How do psychologists define boredom?
Boredom is commonly thought of as having nothing to do. However, feelings of boredom typically arise when nothing appeals to us out of all of the things we could potentially do. So, it is not that we have nothing to do.
As Sandi Mann and Rebekah Cadman from the University of Central Lancashire point out in their article, the scientific community has not reached a consensus on a concrete definition of boredom. What researchers have done is to come up with key terms and concepts that explain the experience of boredom. For example, boredom is defined by some as a distinct emotional state in which one fails to find interest in an activity. Others define it as an “increased neural arousal” where one is on a search for stimulating activities.
While boredom is primarily linked with negative emotions, Mann and Cadman argue for its benefits. Among these benefits are desired to be stimulated by others, opportunities to attend to more important things (or evolutionarily threatening ones), seeking challenges, and adopting an action-oriented mindset.
Boredom and creative potential
“When you’re bored, you tend to daydream and your mind wanders and this is a very important part of the creative process,” Sandi Mann explains.

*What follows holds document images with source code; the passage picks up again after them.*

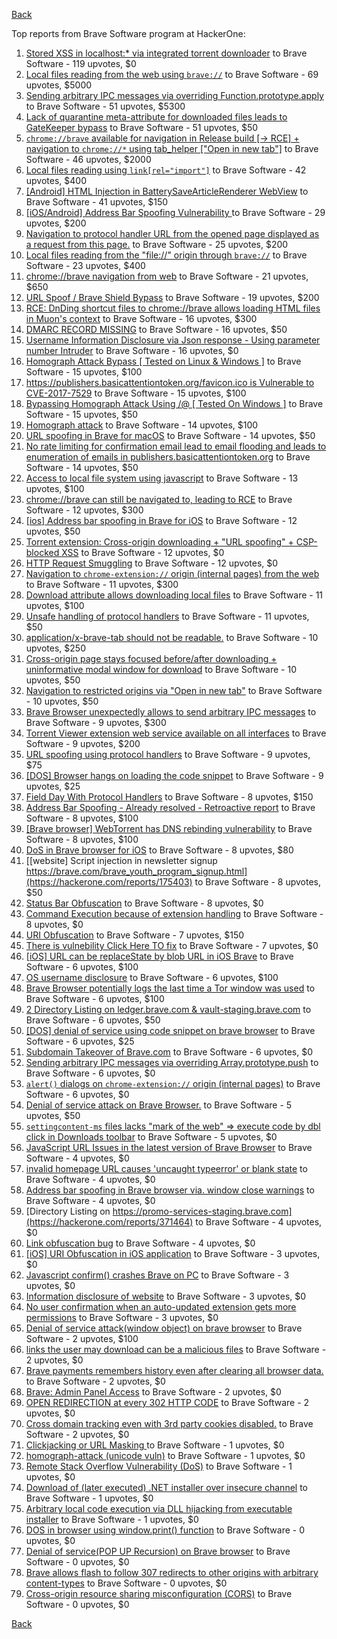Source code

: [Back](../README.md)

Top reports from Brave Software program at HackerOne:

1. [Stored XSS in localhost:* via integrated torrent downloader](https://hackerone.com/reports/681617) to Brave Software - 119 upvotes, $0
2. [Local files reading from the web using `brave://`](https://hackerone.com/reports/390013) to Brave Software - 69 upvotes, $5000
3. [Sending arbitrary IPC messages via overriding Function.prototype.apply](https://hackerone.com/reports/188086) to Brave Software - 51 upvotes, $5300
4. [Lack of quarantine meta-attribute for downloaded files leads to GateKeeper bypass](https://hackerone.com/reports/374106) to Brave Software - 51 upvotes, $50
5. [`chrome://brave` available for navigation in Release build [-\> RCE] + navigation to `chrome://*` using tab_helper ["Open in new tab"]](https://hackerone.com/reports/395737) to Brave Software - 46 upvotes, $2000
6. [Local files reading using `link[rel="import"]`](https://hackerone.com/reports/375329) to Brave Software - 42 upvotes, $400
7. [[Android] HTML Injection in BatterySaveArticleRenderer WebView](https://hackerone.com/reports/176065) to Brave Software - 41 upvotes, $150
8. [[iOS/Android] Address Bar Spoofing Vulnerability ](https://hackerone.com/reports/175958) to Brave Software - 29 upvotes, $200
9. [Navigation to protocol handler URL from the opened page displayed as a request from this page.](https://hackerone.com/reports/374969) to Brave Software - 25 upvotes, $200
10. [Local files reading from the "file://" origin through `brave://`](https://hackerone.com/reports/390362) to Brave Software - 23 upvotes, $400
11. [chrome://brave navigation from web](https://hackerone.com/reports/415967) to Brave Software - 21 upvotes, $650
12. [URL Spoof / Brave Shield Bypass](https://hackerone.com/reports/255991) to Brave Software - 19 upvotes, $200
13. [RCE: DnDing shortcut files to chrome://brave allows loading HTML files in Muon's context](https://hackerone.com/reports/415258) to Brave Software - 16 upvotes, $300
14. [DMARC RECORD MISSING](https://hackerone.com/reports/491753) to Brave Software - 16 upvotes, $50
15. [Username Information Disclosure via Json response - Using parameter number Intruder](https://hackerone.com/reports/812351) to Brave Software - 16 upvotes, $0
16. [Homograph Attack Bypass [ Tested on Linux & Windows ]](https://hackerone.com/reports/268984) to Brave Software - 15 upvotes, $100
17. [https://publishers.basicattentiontoken.org/favicon.ico is Vulnerable to CVE-2017-7529](https://hackerone.com/reports/980856) to Brave Software - 15 upvotes, $100
18. [Bypassing Homograph Attack Using /@ [ Tested On Windows ]](https://hackerone.com/reports/317931) to Brave Software - 15 upvotes, $50
19. [Homograph attack](https://hackerone.com/reports/175286) to Brave Software - 14 upvotes, $100
20. [URL spoofing in Brave for macOS](https://hackerone.com/reports/369086) to Brave Software - 14 upvotes, $50
21. [No rate limiting for confirmation email lead to email flooding and leads to enumeration of emails in publishers.basicattentiontoken.org](https://hackerone.com/reports/854793) to Brave Software - 14 upvotes, $50
22. [Access to local file system using javascript](https://hackerone.com/reports/175979) to Brave Software - 13 upvotes, $100
23. [chrome://brave can still be navigated to, leading to RCE](https://hackerone.com/reports/415178) to Brave Software - 12 upvotes, $300
24. [[ios] Address bar spoofing in Brave for iOS](https://hackerone.com/reports/176929) to Brave Software - 12 upvotes, $50
25. [Torrent extension: Cross-origin downloading + "URL spoofing" + CSP-blocked XSS](https://hackerone.com/reports/378864) to Brave Software - 12 upvotes, $0
26. [HTTP Request Smuggling](https://hackerone.com/reports/866382) to Brave Software - 12 upvotes, $0
27. [Navigation to `chrome-extension://` origin (internal pages) from the web](https://hackerone.com/reports/378805) to Brave Software - 11 upvotes, $300
28. [Download attribute allows downloading local files](https://hackerone.com/reports/258710) to Brave Software - 11 upvotes, $100
29. [Unsafe handling of protocol handlers](https://hackerone.com/reports/369185) to Brave Software - 11 upvotes, $50
30. [application/x-brave-tab should not be readable.](https://hackerone.com/reports/258578) to Brave Software - 10 upvotes, $250
31. [Cross-origin page stays focused before/after downloading + uninformative modal window for download](https://hackerone.com/reports/375259) to Brave Software - 10 upvotes, $50
32. [Navigation to restricted origins via "Open in new tab"](https://hackerone.com/reports/369218) to Brave Software - 10 upvotes, $50
33. [Brave Browser unexpectedly allows to send arbitrary IPC messages](https://hackerone.com/reports/187542) to Brave Software - 9 upvotes, $300
34. [Torrent Viewer extension web service available on all interfaces](https://hackerone.com/reports/300181) to Brave Software - 9 upvotes, $200
35. [URL spoofing using protocol handlers](https://hackerone.com/reports/373721) to Brave Software - 9 upvotes, $75
36. [[DOS] Browser hangs on loading the code snippet](https://hackerone.com/reports/181686) to Brave Software - 9 upvotes, $25
37. [Field Day With Protocol Handlers](https://hackerone.com/reports/416040) to Brave Software - 8 upvotes, $150
38. [Address Bar Spoofing - Already resolved - Retroactive report](https://hackerone.com/reports/175779) to Brave Software - 8 upvotes, $100
39. [[Brave browser] WebTorrent has DNS rebinding vulnerability](https://hackerone.com/reports/663729) to Brave Software - 8 upvotes, $100
40. [DoS in Brave browser for iOS](https://hackerone.com/reports/357665) to Brave Software - 8 upvotes, $80
41. [[website] Script injection in newsletter signup https://brave.com/brave_youth_program_signup.html](https://hackerone.com/reports/175403) to Brave Software - 8 upvotes, $50
42. [Status Bar Obfuscation](https://hackerone.com/reports/175701) to Brave Software - 8 upvotes, $0
43. [Command Execution because of extension handling](https://hackerone.com/reports/188078) to Brave Software - 8 upvotes, $0
44. [URI Obfuscation](https://hackerone.com/reports/175529) to Brave Software - 7 upvotes, $150
45. [There is vulnebility Click Here TO fix](https://hackerone.com/reports/319036) to Brave Software - 7 upvotes, $0
46. [[iOS] URL can be replaceState by blob URL in iOS Brave](https://hackerone.com/reports/215044) to Brave Software - 6 upvotes, $100
47. [OS username disclosure](https://hackerone.com/reports/258585) to Brave Software - 6 upvotes, $100
48. [Brave Browser potentially logs the last time a Tor window was used](https://hackerone.com/reports/1024668) to Brave Software - 6 upvotes, $100
49. [2 Directory Listing on ledger.brave.com & vault-staging.brave.com](https://hackerone.com/reports/175320) to Brave Software - 6 upvotes, $50
50. [[DOS] denial of service using code snippet on brave browser](https://hackerone.com/reports/181558) to Brave Software - 6 upvotes, $25
51. [Subdomain Takeover of Brave.com](https://hackerone.com/reports/175397) to Brave Software - 6 upvotes, $0
52. [Sending arbitrary IPC messages via overriding Array.prototype.push](https://hackerone.com/reports/188561) to Brave Software - 6 upvotes, $0
53. [`alert()` dialogs on `chrome-extension://` origin (internal pages)](https://hackerone.com/reports/378809) to Brave Software - 6 upvotes, $0
54. [Denial of service attack on Brave Browser.](https://hackerone.com/reports/176066) to Brave Software - 5 upvotes, $50
55. [`settingcontent-ms` files lacks "mark of the web" =\> execute code by dbl click in Downloads toolbar](https://hackerone.com/reports/377206) to Brave Software - 5 upvotes, $0
56. [JavaScript URL Issues in the latest version of Brave Browser](https://hackerone.com/reports/176083) to Brave Software - 4 upvotes, $0
57. [invalid homepage URL causes 'uncaught typeerror' or blank state](https://hackerone.com/reports/177184) to Brave Software - 4 upvotes, $0
58. [Address bar spoofing in Brave browser via. window close warnings](https://hackerone.com/reports/208834) to Brave Software - 4 upvotes, $0
59. [Directory Listing on https://promo-services-staging.brave.com](https://hackerone.com/reports/371464) to Brave Software - 4 upvotes, $0
60. [Link obfuscation bug](https://hackerone.com/reports/669440) to Brave Software - 4 upvotes, $0
61. [[iOS] URI Obfuscation in iOS application](https://hackerone.com/reports/176159) to Brave Software - 3 upvotes, $0
62. [Javascript confirm() crashes Brave on PC](https://hackerone.com/reports/176076) to Brave Software - 3 upvotes, $0
63. [Information disclosure of website](https://hackerone.com/reports/179121) to Brave Software - 3 upvotes, $0
64. [No user confirmation when an auto-updated extension gets more permissions](https://hackerone.com/reports/199243) to Brave Software - 3 upvotes, $0
65. [Denial of service attack(window object) on brave browser](https://hackerone.com/reports/176197) to Brave Software - 2 upvotes, $100
66. [links the user may download can be a malicious files](https://hackerone.com/reports/182557) to Brave Software - 2 upvotes, $0
67. [Brave payments remembers history even after clearing all browser data.](https://hackerone.com/reports/203088) to Brave Software - 2 upvotes, $0
68. [Brave: Admin Panel Access](https://hackerone.com/reports/175366) to Brave Software - 2 upvotes, $0
69. [OPEN REDIRECTION at every 302 HTTP CODE](https://hackerone.com/reports/369447) to Brave Software - 2 upvotes, $0
70. [Cross domain tracking even with 3rd party cookies disabled.](https://hackerone.com/reports/331428) to Brave Software - 2 upvotes, $0
71. [Clickjacking or URL Masking ](https://hackerone.com/reports/204198) to Brave Software - 1 upvotes, $0
72. [homograph-attack (unicode vuln)](https://hackerone.com/reports/221461) to Brave Software - 1 upvotes, $0
73. [Remote Stack Overflow Vulnerability (DoS)](https://hackerone.com/reports/181061) to Brave Software - 1 upvotes, $0
74. [Download of (later executed) .NET installer over insecure channel](https://hackerone.com/reports/272231) to Brave Software - 1 upvotes, $0
75. [Arbitrary local code execution via DLL hijacking from executable installer](https://hackerone.com/reports/272221) to Brave Software - 1 upvotes, $0
76. [DOS in browser using window.print() function](https://hackerone.com/reports/176364) to Brave Software - 0 upvotes, $0
77. [Denial of service(POP UP Recursion) on Brave browser](https://hackerone.com/reports/179248) to Brave Software - 0 upvotes, $0
78. [Brave allows flash to follow 307 redirects to other origins with arbitrary content-types](https://hackerone.com/reports/449478) to Brave Software - 0 upvotes, $0
79. [Cross-origin resource sharing misconfiguration (CORS)](https://hackerone.com/reports/954512) to Brave Software - 0 upvotes, $0


[Back](../README.md)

Mann and Cadman did a series of experiments to study how boredom affects creativity. In one study, participants in the boredom condition were instructed to copy phone numbers from a telephone book. After 15 minutes of this boring task, participants who admitted to daydreaming moved on to the creative task – coming up with different uses for two polystyrene cups in three minutes. The answers were evaluated based on how unusual and functional they were. In the end, the researchers found that the boring writing task did increase the number of answers given for the creative task.
When the researchers introduced reading as the second boring task, the number of creative answers also increased. It is thought that reading boring things as opposed to writing facilitates more daydreaming which enhances creativity.
A little bit of it is good for us
Everyone gets bored from time to time. It is a normal part of the human experience. However, too much of it can get us vacuumed into a dark hole devoid of excitement. Feeling a little bored, however, can let our minds wander and daydream.
The next time you feel bored, observe where your mind takes you. Who knows where you will end up!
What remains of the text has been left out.